Guy R. McPherson (February 29, 1960) is an American scientist, professor emeritus of natural resources and ecology and evolutionary biology at the University of Arizona. He is known for inventing and promoting fringe theories (roughly synonymous with the term pseudo-scholarship) such as Near-Term Human Extinction (NTHE), which predicted human extinction by 2026.

==Biography==
McPherson's career as a professor began at Texas A&M University, where he taught for one academic year. He taught for twenty years at the University of Arizona and other colleges in North America. McPherson has served as an expert witness for legal cases involving land management and wildfires. He has published more than 55 peer-reviewed publications. In May 2009, McPherson began living on an off-grid homestead in southern New Mexico. He then moved to Belize in July 2016. He moved to Westchester County, New York in October 2018.

In November 2015, McPherson was interviewed on National Geographic Explorer with host Bill Nye. Andrew Revkin in The New York Times said McPherson was an "apocalyptic ecologist ... who has built something of an 'End of Days' following." Michael Tobis, a climate scientist from the University of Wisconsin, said McPherson "is not the opposite of a denialist. He is a denialist, albeit of a different stripe." David Wallace-Wells writing in The Uninhabitable Earth (2019) called McPherson a "climate Gnostic" and on the "fringe," while climate scientist Michael E. Mann said he was a "doomist cult hero."

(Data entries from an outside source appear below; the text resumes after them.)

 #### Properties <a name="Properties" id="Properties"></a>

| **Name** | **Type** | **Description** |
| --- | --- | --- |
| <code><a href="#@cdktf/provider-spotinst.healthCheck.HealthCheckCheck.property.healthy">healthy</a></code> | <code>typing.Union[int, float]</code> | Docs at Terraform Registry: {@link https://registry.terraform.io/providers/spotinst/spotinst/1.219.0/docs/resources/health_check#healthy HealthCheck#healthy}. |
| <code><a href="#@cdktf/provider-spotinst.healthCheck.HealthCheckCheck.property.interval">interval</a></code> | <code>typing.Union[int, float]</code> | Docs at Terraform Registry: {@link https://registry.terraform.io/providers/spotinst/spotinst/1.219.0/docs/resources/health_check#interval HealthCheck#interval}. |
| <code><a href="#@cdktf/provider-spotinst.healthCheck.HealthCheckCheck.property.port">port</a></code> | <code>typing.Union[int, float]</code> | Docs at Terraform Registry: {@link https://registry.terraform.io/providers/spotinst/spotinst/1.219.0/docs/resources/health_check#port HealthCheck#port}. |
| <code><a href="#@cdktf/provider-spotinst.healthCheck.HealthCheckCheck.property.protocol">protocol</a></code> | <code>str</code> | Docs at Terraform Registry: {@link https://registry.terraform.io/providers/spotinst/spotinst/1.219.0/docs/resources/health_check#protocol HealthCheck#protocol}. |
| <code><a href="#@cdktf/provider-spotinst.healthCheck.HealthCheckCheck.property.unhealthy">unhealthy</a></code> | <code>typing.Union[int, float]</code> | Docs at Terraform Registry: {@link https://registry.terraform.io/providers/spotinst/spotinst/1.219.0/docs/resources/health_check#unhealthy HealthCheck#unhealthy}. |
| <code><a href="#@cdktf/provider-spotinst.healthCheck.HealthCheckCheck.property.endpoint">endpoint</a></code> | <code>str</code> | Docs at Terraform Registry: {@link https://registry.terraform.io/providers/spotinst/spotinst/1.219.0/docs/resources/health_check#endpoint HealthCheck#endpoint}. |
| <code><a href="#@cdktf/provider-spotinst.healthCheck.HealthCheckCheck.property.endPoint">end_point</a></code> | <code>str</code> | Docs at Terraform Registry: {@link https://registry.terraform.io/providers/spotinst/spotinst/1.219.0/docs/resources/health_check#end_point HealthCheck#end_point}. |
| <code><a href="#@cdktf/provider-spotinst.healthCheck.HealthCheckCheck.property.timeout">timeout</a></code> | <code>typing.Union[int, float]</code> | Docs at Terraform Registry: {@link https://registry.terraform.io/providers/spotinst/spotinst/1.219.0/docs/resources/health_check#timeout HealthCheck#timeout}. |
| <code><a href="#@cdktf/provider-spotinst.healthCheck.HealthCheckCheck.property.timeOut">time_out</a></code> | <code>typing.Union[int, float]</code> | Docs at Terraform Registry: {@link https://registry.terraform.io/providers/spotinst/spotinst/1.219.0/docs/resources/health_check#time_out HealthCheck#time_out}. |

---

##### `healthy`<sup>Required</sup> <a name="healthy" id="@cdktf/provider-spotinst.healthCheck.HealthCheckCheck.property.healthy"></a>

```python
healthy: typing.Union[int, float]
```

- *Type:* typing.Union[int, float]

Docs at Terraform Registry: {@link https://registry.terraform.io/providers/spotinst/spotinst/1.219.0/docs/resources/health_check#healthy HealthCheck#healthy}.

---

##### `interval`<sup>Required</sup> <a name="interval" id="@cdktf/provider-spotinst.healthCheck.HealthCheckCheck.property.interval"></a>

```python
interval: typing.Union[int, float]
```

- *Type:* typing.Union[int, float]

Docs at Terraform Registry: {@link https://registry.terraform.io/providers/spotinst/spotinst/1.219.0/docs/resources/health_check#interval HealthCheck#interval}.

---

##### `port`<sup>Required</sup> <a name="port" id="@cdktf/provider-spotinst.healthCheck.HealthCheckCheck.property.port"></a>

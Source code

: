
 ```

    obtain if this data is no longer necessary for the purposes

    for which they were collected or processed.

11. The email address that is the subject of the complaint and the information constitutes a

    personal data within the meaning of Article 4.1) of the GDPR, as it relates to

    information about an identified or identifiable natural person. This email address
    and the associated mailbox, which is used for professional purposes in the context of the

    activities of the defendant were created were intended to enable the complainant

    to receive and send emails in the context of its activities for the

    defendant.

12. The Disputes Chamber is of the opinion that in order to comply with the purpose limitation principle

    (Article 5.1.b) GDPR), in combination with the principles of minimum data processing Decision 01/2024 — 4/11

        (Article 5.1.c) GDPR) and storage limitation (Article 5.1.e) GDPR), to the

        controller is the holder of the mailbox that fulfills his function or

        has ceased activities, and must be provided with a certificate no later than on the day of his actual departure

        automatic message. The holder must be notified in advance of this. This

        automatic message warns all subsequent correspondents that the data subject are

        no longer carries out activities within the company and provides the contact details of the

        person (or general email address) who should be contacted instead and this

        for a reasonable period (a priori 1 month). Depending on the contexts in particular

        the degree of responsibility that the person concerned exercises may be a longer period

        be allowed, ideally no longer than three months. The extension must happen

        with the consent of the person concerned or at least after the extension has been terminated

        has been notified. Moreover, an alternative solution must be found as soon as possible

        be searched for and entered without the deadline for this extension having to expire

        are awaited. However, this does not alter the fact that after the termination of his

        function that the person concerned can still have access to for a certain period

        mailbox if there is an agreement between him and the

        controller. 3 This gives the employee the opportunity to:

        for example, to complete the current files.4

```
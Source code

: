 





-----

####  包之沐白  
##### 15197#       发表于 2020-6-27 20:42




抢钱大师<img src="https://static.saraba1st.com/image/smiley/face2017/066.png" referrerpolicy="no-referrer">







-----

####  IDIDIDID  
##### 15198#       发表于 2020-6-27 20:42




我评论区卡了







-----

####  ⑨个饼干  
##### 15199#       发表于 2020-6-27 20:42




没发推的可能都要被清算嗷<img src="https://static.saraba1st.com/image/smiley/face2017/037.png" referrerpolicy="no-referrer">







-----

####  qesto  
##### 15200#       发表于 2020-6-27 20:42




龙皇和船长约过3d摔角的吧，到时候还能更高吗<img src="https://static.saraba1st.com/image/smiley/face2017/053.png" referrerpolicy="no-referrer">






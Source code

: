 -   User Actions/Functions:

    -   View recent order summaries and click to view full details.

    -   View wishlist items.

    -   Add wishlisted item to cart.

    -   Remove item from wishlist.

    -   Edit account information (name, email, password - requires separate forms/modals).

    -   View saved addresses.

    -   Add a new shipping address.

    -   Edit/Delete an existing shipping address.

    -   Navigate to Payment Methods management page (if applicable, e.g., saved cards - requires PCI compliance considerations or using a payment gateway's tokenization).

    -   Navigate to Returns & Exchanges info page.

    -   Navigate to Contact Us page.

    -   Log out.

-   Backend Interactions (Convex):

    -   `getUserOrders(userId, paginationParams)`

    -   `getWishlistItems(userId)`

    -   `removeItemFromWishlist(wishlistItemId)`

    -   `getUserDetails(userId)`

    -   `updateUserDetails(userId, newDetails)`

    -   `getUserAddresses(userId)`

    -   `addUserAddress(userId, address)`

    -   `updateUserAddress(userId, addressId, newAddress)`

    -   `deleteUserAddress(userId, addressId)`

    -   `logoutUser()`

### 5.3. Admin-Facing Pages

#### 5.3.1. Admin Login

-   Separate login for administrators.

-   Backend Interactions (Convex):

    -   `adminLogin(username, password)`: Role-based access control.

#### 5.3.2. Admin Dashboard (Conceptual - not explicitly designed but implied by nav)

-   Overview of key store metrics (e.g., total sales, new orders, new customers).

He has made a number of future predictions. In 2007, he predicted that due to peak oil there would be permanent blackouts in cities starting in 2012. In 2012, he predicted the "likely" extinction of humanity by 2030 due to climate change, and mass die-off by 2020 "for those living in the interior of a large continent." In 2018, he was quoted as predicting "that there will be no humans on Earth by 2026," which he based on "projections" of climate-change and species loss.

==Publications==
- McPherson, G.R., D.D. Wade, and C.B. Phillips (compilers). 1990. Glossary of Fire Management Terms Used in the United States. Society of American Foresters, Bethesda, Maryland.
- McPherson, G.R. 1997. Ecology and Management of North American Savannas. University of Arizona Press, Tucson.
- McPherson, G.R. and S. DeStefano. 2003. Applied Ecology and Natural Resource Management. Cambridge University Press, Cambridge, England.
- Weltzin, J.F. and G.R. McPherson (editors). 2003. Changing Precipitation Regimes and Terrestrial Ecosystems. University of Arizona Press, Tucson.
- McPherson, G.R. 2004. Killing the Natives: Has the American Dream Become a Nightmare? Whitmore Publishing Company, Pittsburgh, Pennsylvania.
- McPherson, G.R. 2006. Letters to a Young Academic: Seeking Teachable Moments. Rowman & Littlefield Education, Lanham, Maryland.
- Brothers, Mac. 2006. Academic Pursuits. PublishAmerica, Baltimore, Maryland.
- Jensen, S.E. and G.R. McPherson. 2008. Living with Fire: Fire Ecology and Policy for the Twenty-first Century. University of California Press, Berkeley.
- Esparza, A.X. and G.R. McPherson (editors). 2009. The Planner's Guide to Natural Resource Conservation: The Science of Land Development Beyond the Metropolitan Fringe. Springer, New York.
- McPherson, G.R. 2011. Walking Away from Empire: A Personal Journey. PublishAmerica, Baltimore, Maryland.
- McPherson, G.R. 2013. Going Dark. PublishAmerica, Baltimore, Maryland.
- Baker, C. and G.R. McPherson. 2014. Extinction Dialogs: How to Live with Death in Mind. Tayen Lane Publishing.
- Schneider, P. and G.R. McPherson. 2015. Ms. Ladybug and Mr. Honeybee: A Love Story at the End of Time. America Star Books, Baltimore, Maryland.
- McPherson, G.R. 2019. Only Love Remains: Dancing at the Edge of Extinction. Woodthrush Productions, Pleasantville, New York.
- McPherson, G.R. 2019. "Becoming Hope-Free: Parallels Between Death of Individuals and Extinction of Homo sapiens" Clinical Psychology Forum, No 317, May 2019.